The structure of high-temperature resistant oil-immersed transformers strives to use the mature structure and processes of traditional transformers, retaining the advantages of traditional transformers, such as reliability, good workmanship, and economic efficiency. The biggest difference between these transformers and traditional ones lies in the design's reasonable consideration of the actual temperature field inside the transformer. By rationally using insulation materials of different temperature resistance grades according to the temperature distribution, a mixed insulation system is formed. With the aid of transformer temperature field simulation technology, the temperature distribution of the transformer (mainly the windings and their vicinity) can be accurately determined. According to different temperature ranges, insulation materials of different grades are selected, fully utilizing the high-temperature resistance characteristics of the materials while maintaining good economic efficiency. The maximum operating oil temperature of this oil-immersed transformer is set at 95°C, ensuring good safety, thermal performance margin, and long expected lifespan for the transformer.
For the overall temperature design of the transformer, we propose and implement the concept of "7-level temperature control technology" as a design principle, which involves extending from the hottest point near the winding hotspot to the outer low-temperature area in five levels, and considering short-circuit and overload conditions to form seven thermal states for temperature control design methods:
1. Insulation Temperature Control Technology: Different insulation materials are selected for different parts of the windings and transformer bodies based on their temperatures. This controls the winding hotspot temperature.
2. Liquid Flow Circuit Temperature Control Technology: By comprehensively considering the relationship between liquid flow velocity fields and temperature fields, the temperature of the liquid flow in various parts is determined and controlled. This controls the boundary layer liquid temperature near the winding hotspot and the top-layer liquid temperature.
3. Overload Temperature Control Technology: Temperature rise control for various parts of the transformer under overload conditions.
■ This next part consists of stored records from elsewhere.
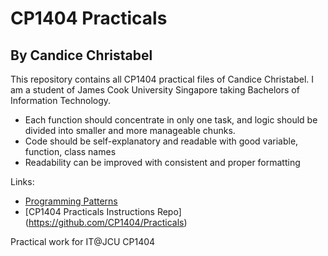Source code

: # CP1404 Practicals

## By Candice Christabel

This repository contains all CP1404 practical files of Candice Christabel.
I am a student of James Cook University Singapore taking Bachelors of Information Technology.

- Each function should concentrate in only one task, and logic should be divided into smaller and more manageable chunks.
- Code should be self-explanatory and readable with good variable, function, class names 
- Readability can be improved with consistent and proper formatting

Links:
- [Programming Patterns](https://github.com/CP1404/Starter/wiki/Programming-Patterns)
- [CP1404 Practicals Instructions Repo] (https://github.com/CP1404/Practicals)

Practical work for IT@JCU CP1404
The temperature distribution under overload conditions differs from that during rated load operation, and the design should pay attention to the temperature rise changes under overload conditions.
4. Core Temperature Control Technology: Temperature control of insulation parts in contact with the core.
5. Sealing Temperature Control Technology: The thermal expansion, deformation, strength, etc., of the fully sealed oil tank change with temperature and must be controlled to ensure that the transformer operates normally within its allowable temperature range.
6. Component Temperature Control Technology: Components are equipped with corresponding insulation materials according to their location temperatures, such as sealing gaskets.
7. Short-Circuit Temperature Control Technology: When a transformer experiences a fault short circuit, the short-circuit current flowing through the windings is very large but lasts for a short time. It is usually calculated as an adiabatic process. Under repeated short-circuit reclosure conditions, thermal accumulation, and heat dissipation effects should be considered. Generally, due to the excellent high-temperature resistance, mechanical strength, dielectric coefficient, and minimal change in dielectric loss with temperature of NOMEX® paper, even under repeated short-circuit reclosure conditions, there will be no mechanical damage or electrical faults caused by temperature rise, nor will the lifespan of the insulation material be compromised.